Unfolding the interaction of radioactive Cs and Sr with polyethylene-derived microplastics in marine environment

Abstract

To unveil the interaction of radioactive Cs and Sr with polyethylene-derived microplastics in the marine environment, a mesocosm study was conducted in a stepwise manner by investigating the uptake capability of microplastics at three different stages: pristine, radiation-exposed, and marine-exposed microplastics. The study demonstrates that the physio-chemical properties of microplastics undergo significant alterations upon exposure to the environment, leading to the emergence of biofilm formation upon marine exposure, while radiation exposure induces surface roughness and cracks. Biofilm growth enhances the uptake of radionuclides by microplastics. However, the growth of biofilms increases the density of microplastics through aggregation, leading to a buoyancy transition from positive to negative buoyancy. Various interaction mechanisms, such as electrostatic, ion–dipole, and physical diffusion interactions, were identified as important mechanisms playing key roles in radionuclide binding to polyethylene-derived microplastics.

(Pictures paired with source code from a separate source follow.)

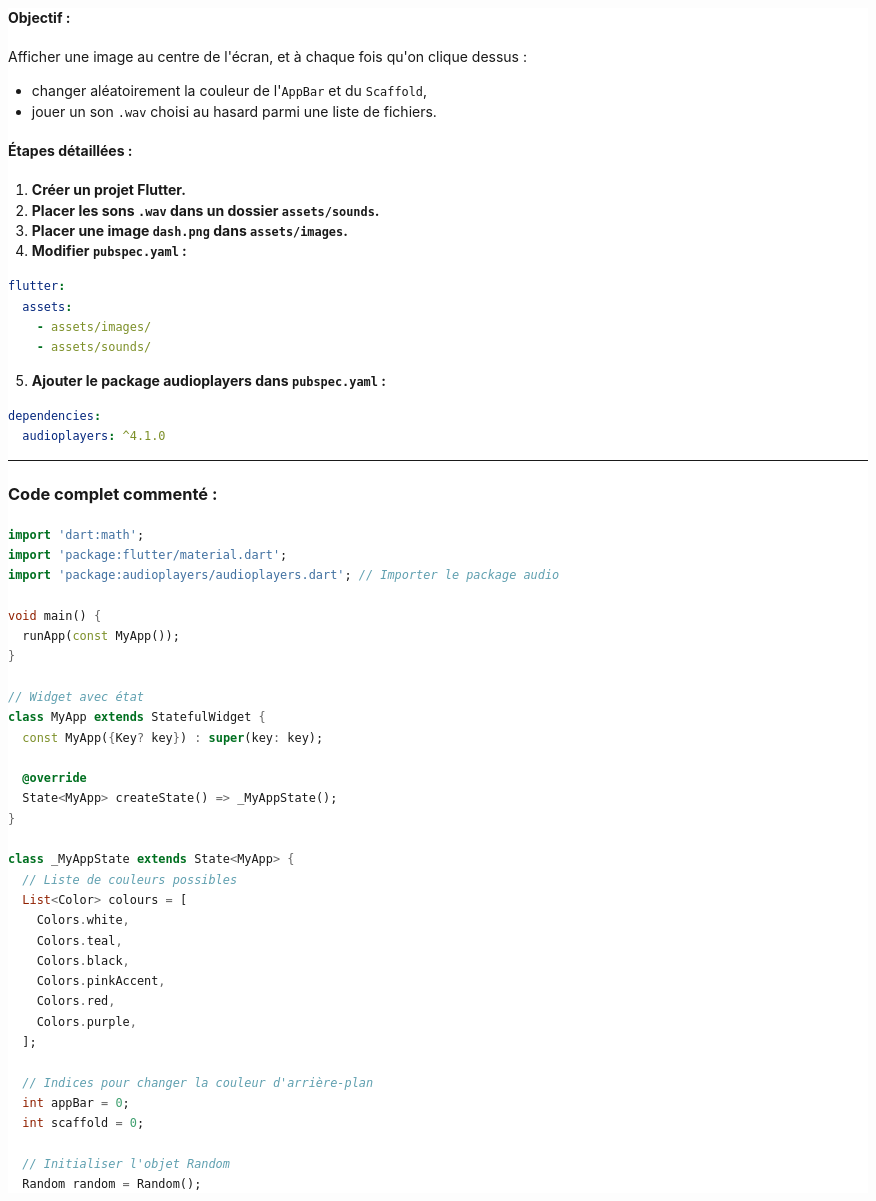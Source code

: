 #### Objectif :

Afficher une image au centre de l'écran, et à chaque fois qu'on clique dessus :

* changer aléatoirement la couleur de l'`AppBar` et du `Scaffold`,
* jouer un son `.wav` choisi au hasard parmi une liste de fichiers.

#### Étapes détaillées :

1. **Créer un projet Flutter.**
2. **Placer les sons `.wav` dans un dossier `assets/sounds`.**
3. **Placer une image `dash.png` dans `assets/images`.**
4. **Modifier `pubspec.yaml` :**

```yaml
flutter:
  assets:
    - assets/images/
    - assets/sounds/
```

5. **Ajouter le package audioplayers dans `pubspec.yaml` :**

```yaml
dependencies:
  audioplayers: ^4.1.0
```

---

### Code complet commenté :

```dart
import 'dart:math';
import 'package:flutter/material.dart';
import 'package:audioplayers/audioplayers.dart'; // Importer le package audio

void main() {
  runApp(const MyApp());
}

// Widget avec état
class MyApp extends StatefulWidget {
  const MyApp({Key? key}) : super(key: key);

  @override
  State<MyApp> createState() => _MyAppState();
}

class _MyAppState extends State<MyApp> {
  // Liste de couleurs possibles
  List<Color> colours = [
    Colors.white,
    Colors.teal,
    Colors.black,
    Colors.pinkAccent,
    Colors.red,
    Colors.purple,
  ];

  // Indices pour changer la couleur d'arrière-plan
  int appBar = 0;
  int scaffold = 0;

  // Initialiser l'objet Random
  Random random = Random();

```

Despite the significantly lower apparent distribution coefficients observed for radio Cs (in the range of 7.3–23.6 L/kg) and Sr (in the range of 4.3–8.06 L/kg) in the marine system, typically 2–3 orders of magnitude lower than those on marine suspended sediment, this study offers compelling evidence that microplastics in marine environments are capable of sequestering radio Cs and Sr. Consequently, microplastics can potentially accumulate these radionuclides, highlighting their role as potential reservoirs as well as vectors of radionuclides in marine environments.